IN : A quoi va vous servir votre nouvelle levée de fonds ?

R.H. : A poursuivre notre développement à l’international car nous avons besoin de recruter dans les pays que nous visons avant de pouvoir signer des contrats. Nous comptons aujourd’hui 370 salariés et nous prévoyons d’en employer 600 d’ici la fin de l’année. Le recrutement est le plus grand défi qui nous attend car nous devons trouver des personnes qui ont le sourire et l’énergie pour continuer l’aventure avec nous. Nous cherchons de nombreux profils spécialisés notamment dans la R&D, le manufacturing, la vente et la gestion de chantier. Notre levée de fonds va aussi nous aider à étendre notre gamme de produits car nos clients ne veulent plus acheter des robots mais des systèmes complets qui comprennent à la fois des robots mais aussi des logiciels qui permettent de gérer la chaîne complète de logistique. Aujourd’hui, nos plus grandes installations sont capables de traiter 10.000 articles par heure grâce à 400 robots mais nous devons aller encore plus loin.
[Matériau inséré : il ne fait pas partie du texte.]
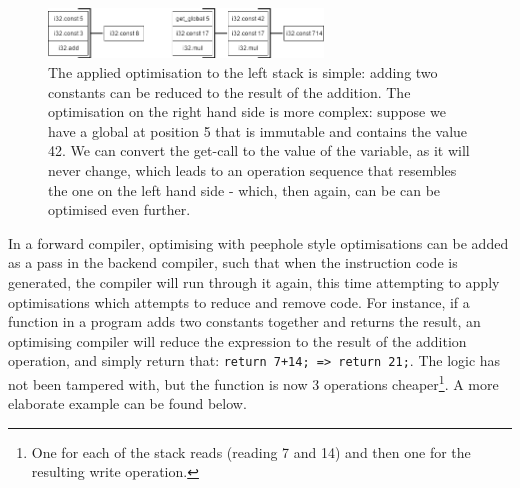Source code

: \documentclass[a4paper]{article}
\begin{document}
\begin{figure}[H]
	\includegraphics[width=0.65\textwidth]{PeepholeOptimisationIllustrations}
	\centering
	\caption{The applied optimisation to the left stack is simple: adding two constants can be reduced to the result of the addition. The optimisation on the right hand side is more complex: suppose we have a global at position 5 that is immutable and contains the value 42. We can convert the get-call to the value of the variable, as it will never change, which leads to an operation sequence that resembles the one on the left hand side - which, then again, can be can be optimised even further.}
\end{figure}

In a forward compiler, optimising with peephole style optimisations can be added as a pass in the backend compiler, such that when the instruction code is generated, the compiler will run through it again, this time attempting to apply optimisations which attempts to reduce and remove code. For instance, if a function in a program adds two constants together and returns the result, an optimising compiler will reduce the expression to the result of the addition operation, and simply return that: \texttt{return 7+14; => return 21;}. The logic has not been tampered with, but the function is now 3 operations cheaper\footnote{One for each of the stack reads (reading 7 and 14) and then one for the resulting write operation.}. A more elaborate example can be found below.
\end{document}
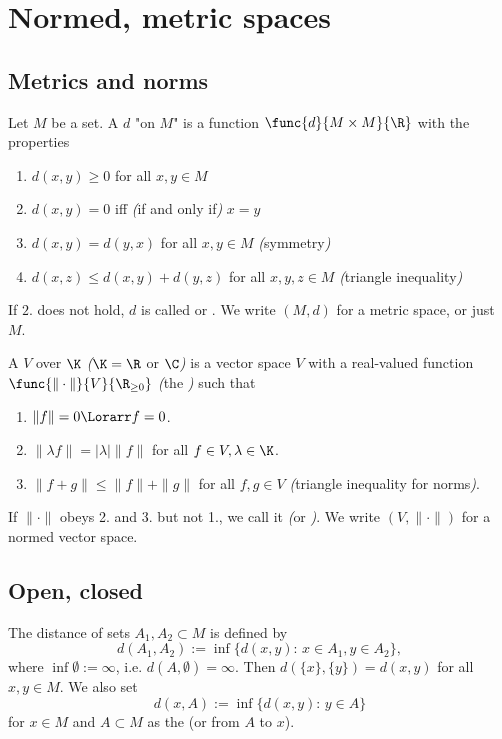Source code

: \section{Normed, metric spaces}

\subsection{Metrics and norms}

\begin{definition}[Metric]
Let $M$ be a set. A  $d$ "on $M$" is a function $\func{d}{M\times M}{\R}$ with the properties
\begin{enumerate}
\item $d(x,y)\geq0$ for all $x,y\in M$
\item $d(x,y)=0$ iff \emph{(}if and only if\emph{)} $x=y$
\item $d(x,y)=d(y,x)$ for all $x,y\in M$ \emph{(}symmetry\emph{)}
\item $d(x,z)\leq d(x,y)+d(y,z)$ for all $x,y,z\in M$ \emph{(}triangle inequality\emph{)}
\end{enumerate}
If $2.$ does not hold, $d$ is called  or . 
We write $(M,d)$ for a metric space, or just $M$.
\end{definition}

\begin{definition}
A  $V$ over $\K$ \emph{(}$\K=\R$ or $\C$\emph{)} is a vector space $V$ 
with a real-valued function $\func{\|\cdot\|}{V}{\R_{\geq0}}$ \emph{(}the \emph{)} such that
\begin{enumerate}
    \item $\|f\|=0\Lorarr f=0$.
    \item $\|\lambda f\|=|\lambda|\|f\|$ for all $f\in V,\lambda\in\K$.
    \item $\|f+g\|\leq\|f\|+\|g\|$ for all $f,g\in V$ \emph{(}triangle inequality for norms\emph{)}.
\end{enumerate}
If $\|\cdot\|$ obeys 2. and 3. but not 1., we call it  \emph{(}or \emph{)}. 
We write $(V,\|\cdot\|)$ for a normed vector space.
\end{definition}

\subsection{Open, closed}

\begin{definition*}
The distance of sets \(A_1, A_2 \subset M\) is defined by 
\[d(A_1,A_2):=\inf\{d(x,y):\,x\in A_1,y\in A_2\},\]
where $\inf\emptyset:=\infty$, i.e. $d(A,\emptyset)=\infty$. Then $d(\{x\},\{y\})=d(x,y)$ for all $x,y\in M$. We also set
\[d(x,A):=\inf\{d(x,y):\,y\in A\}\]
for $x\in M$ and $A\subset M$ as the  (or from $A$ to $x$).
\end{definition*}

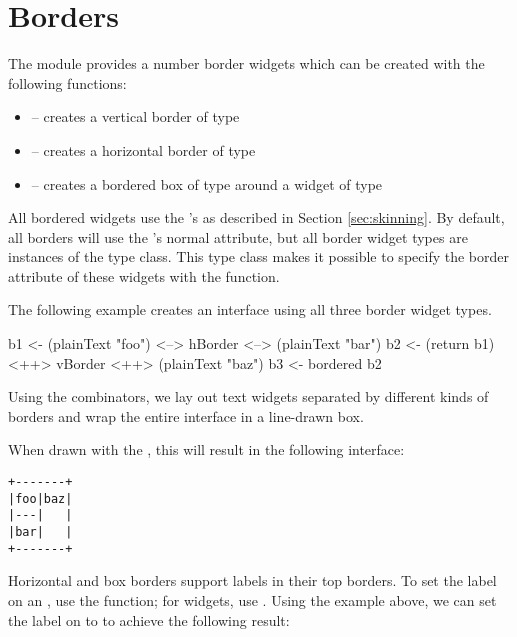 \section{Borders}
\label{sec:borders}

The  module provides a number border widgets which can be
created with the following functions:

\begin{itemize}
\item {} -- creates a vertical border of type 
\item {} -- creates a horizontal border of type 
\item {} -- creates a bordered box of type  around a widget of type 
\end{itemize}

All bordered widgets use the 's  as
described in Section \ref{sec:skinning}.  By default, all borders will
use the 's normal attribute, but all border widget
types are instances of the  type class.  This type
class makes it possible to specify the border attribute of these
widgets with the  function.

The following example creates an interface using all three border
widget types.

\begin{haskellcode}
 b1 <- (plainText "foo") <--> hBorder <--> (plainText "bar")
 b2 <- (return b1) <++> vBorder <++> (plainText "baz")
 b3 <- bordered b2
\end{haskellcode}

Using the  combinators, we lay out text widgets separated by
different kinds of borders and wrap the entire interface in a
line-drawn box.

When drawn with the , this will result in the following
interface:

\begin{verbatim}
+-------+
|foo|baz|
|---|   |
|bar|   |
+-------+
\end{verbatim}

Horizontal and box borders support labels in their top borders.  To
set the label on an , use the 
function; for  widgets, use .  Using
the example above, we can set the label on  to  to
achieve the following result:

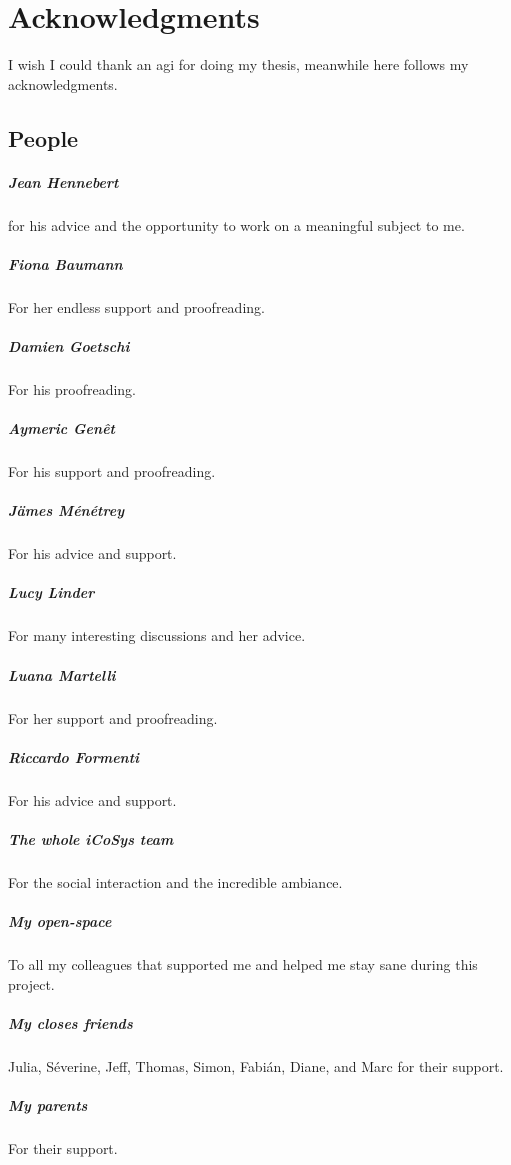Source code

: \chapter*{Acknowledgments}

I wish I could thank an \gls{agi} for doing my thesis, meanwhile here follows my acknowledgments.

\section*{People}
\paragraph {Jean Hennebert} for his advice and the opportunity to work on a meaningful subject to me.
\paragraph {Fiona Baumann} For her endless support and proofreading.
\paragraph {Damien Goetschi} For his proofreading.
\paragraph {Aymeric Genêt} For his support and proofreading.
\paragraph {Jämes Ménétrey} For his advice and support.
\paragraph {Lucy Linder} For many interesting discussions and her advice.
\paragraph {Luana Martelli} For her support and proofreading.
\paragraph {Riccardo Formenti} For his advice and support.
\paragraph {The whole iCoSys team} For the social interaction and the incredible ambiance.
\paragraph {My open-space} To all my colleagues that supported me and helped me stay sane during this project.
\paragraph {My closes friends} Julia, Séverine, Jeff, Thomas, Simon, Fabián, Diane, and Marc for their support.
\paragraph {My parents} For their support.
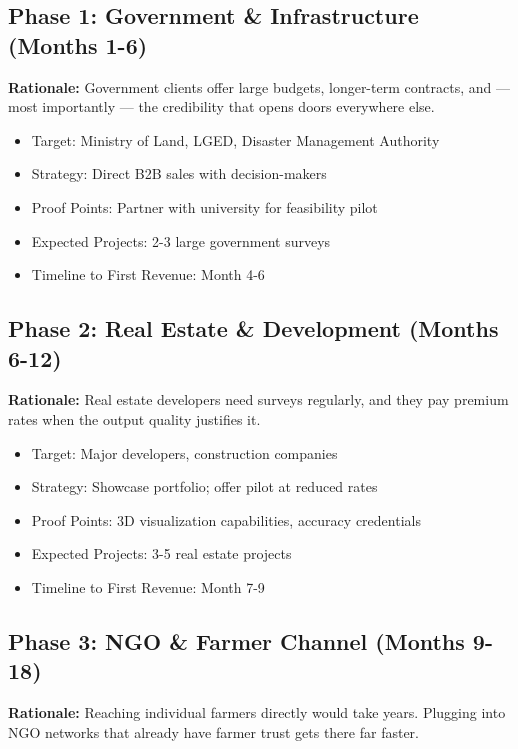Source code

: \subsection{Phase 1: Government \& Infrastructure (Months 1-6)}

\textbf{Rationale:} Government clients offer large budgets, longer-term contracts, and --- most importantly --- the credibility that opens doors everywhere else.

\begin{itemize}
    \item Target: Ministry of Land, LGED, Disaster Management Authority
    \item Strategy: Direct B2B sales with decision-makers
    \item Proof Points: Partner with university for feasibility pilot
    \item Expected Projects: 2-3 large government surveys
    \item Timeline to First Revenue: Month 4-6
\end{itemize}

\subsection{Phase 2: Real Estate \& Development (Months 6-12)}

\textbf{Rationale:} Real estate developers need surveys regularly, and they pay premium rates when the output quality justifies it.

\begin{itemize}
    \item Target: Major developers, construction companies
    \item Strategy: Showcase portfolio; offer pilot at reduced rates
    \item Proof Points: 3D visualization capabilities, accuracy credentials
    \item Expected Projects: 3-5 real estate projects
    \item Timeline to First Revenue: Month 7-9
\end{itemize}

\subsection{Phase 3: NGO \& Farmer Channel (Months 9-18)}

\textbf{Rationale:} Reaching individual farmers directly would take years. Plugging into NGO networks that already have farmer trust gets there far faster.

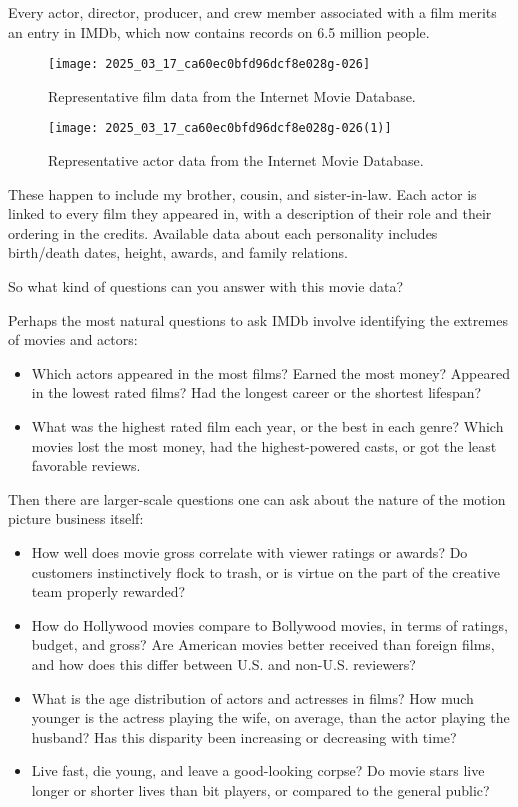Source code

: \documentclass[10pt]{article}
\begin{document}
Every actor, director, producer, and crew member associated with a film merits an entry in IMDb, which now contains records on 6.5 million people.

\begin{figure}[h]
    \centering
    \texttt{[image: 2025\_03\_17\_ca60ec0bfd96dcf8e028g-026]}
    \caption{Representative film data from the Internet Movie Database.}
\end{figure}

\begin{figure}[h]
    \centering
    \texttt{[image: 2025\_03\_17\_ca60ec0bfd96dcf8e028g-026(1)]}
    \caption{Representative actor data from the Internet Movie Database.}
\end{figure}

These happen to include my brother, cousin, and sister-in-law. Each actor is linked to every film they appeared in, with a description of their role and their ordering in the credits. Available data about each personality includes birth/death dates, height, awards, and family relations.

So what kind of questions can you answer with this movie data?

Perhaps the most natural questions to ask IMDb involve identifying the extremes of movies and actors:

\begin{itemize}
  \item Which actors appeared in the most films? Earned the most money? Appeared in the lowest rated films? Had the longest career or the shortest lifespan?
  \item What was the highest rated film each year, or the best in each genre? Which movies lost the most money, had the highest-powered casts, or got the least favorable reviews.
\end{itemize}

Then there are larger-scale questions one can ask about the nature of the motion picture business itself:

\begin{itemize}
  \item How well does movie gross correlate with viewer ratings or awards? Do customers instinctively flock to trash, or is virtue on the part of the creative team properly rewarded?
  \item How do Hollywood movies compare to Bollywood movies, in terms of ratings, budget, and gross? Are American movies better received than foreign films, and how does this differ between U.S. and non-U.S. reviewers?
  \item What is the age distribution of actors and actresses in films? How much younger is the actress playing the wife, on average, than the actor playing the husband? Has this disparity been increasing or decreasing with time?
  \item Live fast, die young, and leave a good-looking corpse? Do movie stars live longer or shorter lives than bit players, or compared to the general public?
\end{itemize}
\end{document}

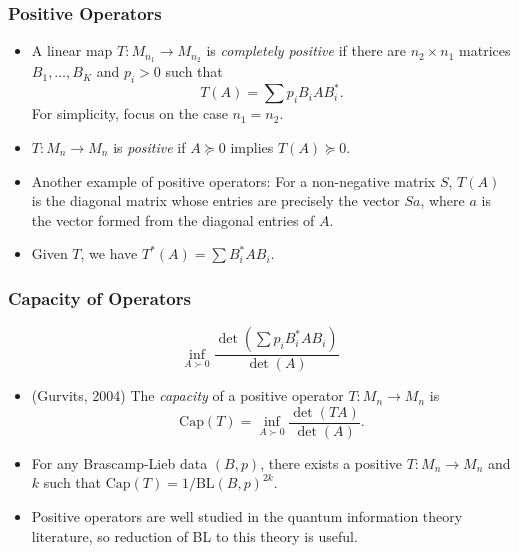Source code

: \documentclass[handout,usenames,dvipsnames,12pt]{beamer}
\begin{document}
\begin{frame}
    \frametitle{Positive Operators}

    \begin{itemize}
        \item A linear map $T: M_{n_1} \to M_{n_2}$ is \emph{completely positive} if there are $n_2 \times n_1$ matrices $B_1,\dots,B_K$ and $p_i > 0$ such that
        \[ T(A) = \sum p_i B_i A B_i^*. \]
        For simplicity, focus on the case $n_1 = n_2$.

        \pause
        \item $T: M_n \to M_n$ is \emph{positive} if $A \succeq 0$ implies $T(A) \succeq 0$.

        \pause
        \item Another example of positive operators: For a non-negative matrix $S$, $T(A)$ is the diagonal matrix whose entries are precisely the vector $Sa$, where $a$ is the vector formed from the diagonal entries of $A$.

        \pause
        \item Given $T$, we have $T^*(A) = \sum B_i^* A B_i$.
    \end{itemize}
\end{frame}

\begin{frame}
    \frametitle{Capacity of Operators}

    \[ \inf_{A \succ 0} \frac{\det(\sum p_i B_i^* A B_i)}{\det(A)}  \]

    \begin{itemize}
        \pause
        \item (Gurvits, 2004) The \emph{capacity} of a positive operator $T: M_n \to M_n$ is
        \[ \text{Cap}(T) = \inf_{A \succ 0} \frac{\det(TA)}{\det(A)}. \]

        \pause
        \item For any Brascamp-Lieb data $(B,p)$, there exists a positive $T: M_n \to M_n$ and $k$ such that $\text{Cap}(T) = 1/\text{BL}(B,p)^{2k}$.

        \pause
        \item Positive operators are well studied in the quantum information theory literature, so reduction of BL to  this theory is useful.
    \end{itemize}
\end{frame}
\end{document}

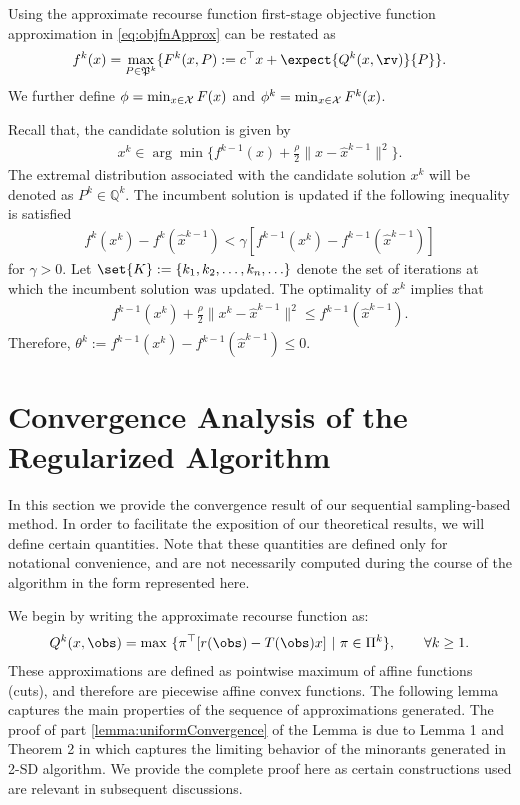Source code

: \documentclass[11pt]{article}
\newcommand{\worstQ}{\mathbb{Q}}
\newcommand{\probset}{\mathfrak{P}}
\begin{document}
Using the approximate recourse function first-stage objective function approximation in \eqref{eq:objfnApprox} can be restated as
\begin{align}
    f^k(x) =  \max_{P \in \probset^k} \{F^k(x,P) := c^\top x +\expect{Q^k(x,\rv)}{P}\}.
\end{align}
We further define $\phi = \min_{x \in \cal X} F(x)$ and $\phi^k = \min_{x \in \cal X} F^k(x)$.

Recall that, the candidate solution is given by
\begin{align}
    x^k \in \arg \min \{f^{k-1}(x) + \frac{\rho}{2} \|x-\hat{x}^{k-1}\|^2\}.
\end{align}
The extremal distribution associated with the candidate solution $x^k$ will be denoted as $P^k \in \worstQ^k$. The incumbent solution is updated if the following inequality is satisfied
\begin{align} \label{eq:incumbUpdt}
    f^k(x^k) - f^k(\hat{x}^{k-1}) < \gamma [f^{k-1}(x^k) - f^{k-1}(\hat{x}^{k-1})]
\end{align}
for $\gamma > 0$. Let $\set{K} := \{k_1, k_2,\ldots, k_n, \ldots \}$ denote the set of iterations at which the incumbent solution was updated. The optimality of $x^k$ implies that
\begin{align*}
    f^{k-1}(x^k) + \frac{\rho}{2}\|x^k - \hat{x}^{k-1}\|^2 \leq f^{k-1}(\hat{x}^{k-1}).
\end{align*}
Therefore, $\theta^k := f^{k-1}(x^k) - f^{k-1}(\hat{x}^{k-1}) \leq 0$. 

\section{Convergence Analysis of the Regularized Algorithm}
In this section we provide the convergence result of our sequential sampling-based method. In order to facilitate the exposition of our theoretical results, we will define certain quantities. Note that these quantities are defined only for notational convenience, and are not necessarily computed during the course of the algorithm in the form represented here.

We begin by writing the approximate recourse function as:
\begin{align}
    Q^k(x,\obs) = \max~\{\pi^\top [r(\obs) - T(\obs)x]~|~ \pi \in \Pi^k\}, \qquad \forall k \geq 1.
\end{align}
These approximations are defined as pointwise maximum of affine functions (cuts), and therefore are piecewise affine convex functions. The following lemma captures the main properties of the sequence of approximations generated. The proof of part \ref{lemma:uniformConvergence} of the Lemma is due to Lemma 1 and Theorem 2 in \cite{Higle1991} which captures the limiting behavior of the minorants generated in 2-SD algorithm. We provide the complete proof here as certain constructions used are relevant in subsequent discussions.
\end{document}
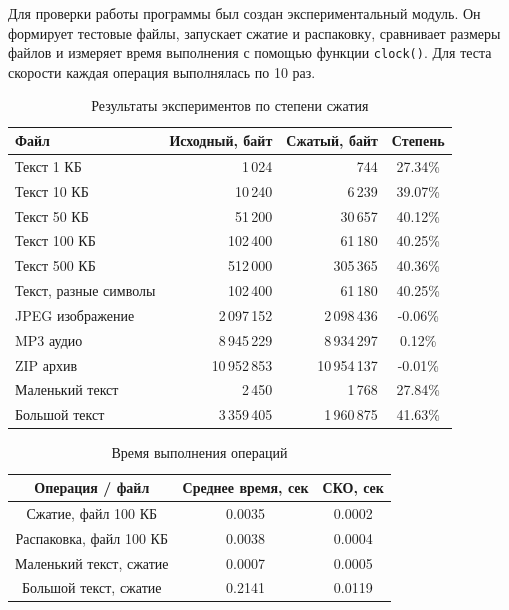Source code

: \documentclass[14pt,a4paper]{extarticle}
\begin{document}
Для проверки работы программы был создан экспериментальный модуль. Он формирует тестовые файлы, запускает сжатие и распаковку, сравнивает размеры файлов и измеряет время выполнения с помощью функции \texttt{clock()}. Для теста скорости каждая операция выполнялась по 10 раз.

\begin{table}[H]
\centering
\caption{Результаты экспериментов по степени сжатия}
\label{tab:results}
\scriptsize
\setlength{\tabcolsep}{2pt}
\renewcommand{\arraystretch}{0.9}
\begin{tabularx}{\textwidth}{|>{\raggedright\arraybackslash}X|r|r|c|}
\hline
\textbf{Файл} & \textbf{Исходный, байт} & \textbf{Сжатый, байт} & \textbf{Степень} \\
\hline
Текст 1 КБ & 1\,024 & 744 & 27.34\% \\
Текст 10 КБ & 10\,240 & 6\,239 & 39.07\% \\
Текст 50 КБ & 51\,200 & 30\,657 & 40.12\% \\
Текст 100 КБ & 102\,400 & 61\,180 & 40.25\% \\
Текст 500 КБ & 512\,000 & 305\,365 & 40.36\% \\
Текст, разные символы & 102\,400 & 61\,180 & 40.25\% \\
JPEG изображение & 2\,097\,152 & 2\,098\,436 & -0.06\% \\
MP3 аудио & 8\,945\,229 & 8\,934\,297 & 0.12\% \\
ZIP архив & 10\,952\,853 & 10\,954\,137 & -0.01\% \\
Маленький текст & 2\,450 & 1\,768 & 27.84\% \\
Большой текст & 3\,359\,405 & 1\,960\,875 & 41.63\% \\
\hline
\end{tabularx}
\end{table}

\begin{table}[H]
\centering
\caption{Время выполнения операций}
\label{tab:speed}
\small
\setlength{\tabcolsep}{4pt}
\renewcommand{\arraystretch}{0.95}
\begin{tabular}{|c|c|c|}
\hline
\textbf{Операция / файл} & \textbf{Среднее время, сек} & \textbf{СКО, сек} \\
\hline
Сжатие, файл 100 КБ & 0.0035 & 0.0002 \\
Распаковка, файл 100 КБ & 0.0038 & 0.0004 \\
Маленький текст, сжатие & 0.0007 & 0.0005 \\
Большой текст, сжатие & 0.2141 & 0.0119 \\
\hline
\end{tabular}
\end{table}
\end{document}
IN : Cela fait quoi d’être une licorne ?

R.H. : C’est une fierté mais cela ne représente qu’une étape sur notre chemin. Pour Romain et moi, passer le cap du milliard de dollars de chiffre d’affaires est plus important que de voir sa valorisation atteindre ce niveau. Il y a en effet beaucoup de liquidités actuellement sur les marchés et cela accroît la valorisation des sociétés. Nous avons toutefois réalisé que le statut de licorne représentait une grosse reconnaissance pour nos équipes. Nous ne pensions pas que ce titre serait aussi important pour eux.

IN : Quelle est la marge de progression de votre société ?

R.H. : Elle est très importante. Si nous parvenons à maintenir notre rythme de croissance actuel, nous devrions atteindre les 200 millions d’euros de chiffre d’affaires en 2022 et le milliard dans quatre ans. Le marché mondial de l’automatisation des entrepôts atteint aujourd’hui 60 milliards de dollars et il pourrait franchir le cap des 100 milliards dans trois ans.

IN : Ne craignez-vous pas la concurrence ?

R.H. : La technologie d’Amazon est aujourd’hui dépassée. Ses entrepôts sont toujours équipés de système à hauteur d’homme et pour gagner de la place, le groupe coule du béton et construit plusieurs étages dans ses hangars mais cette solution est moins efficace et flexible que la nôtre. On voit, à l’inverse, des start-ups en Israël, en Chine et aux Etats-Unis qui commencent à proposer des solutions comparables aux nôtres mais elles ont trois ans de retard sur nous. Pour ne pas nous faire rattraper, nous avons bien conscience que nous devons continuer à nous développer très rapidement et c’est exactement ce que nous faisons.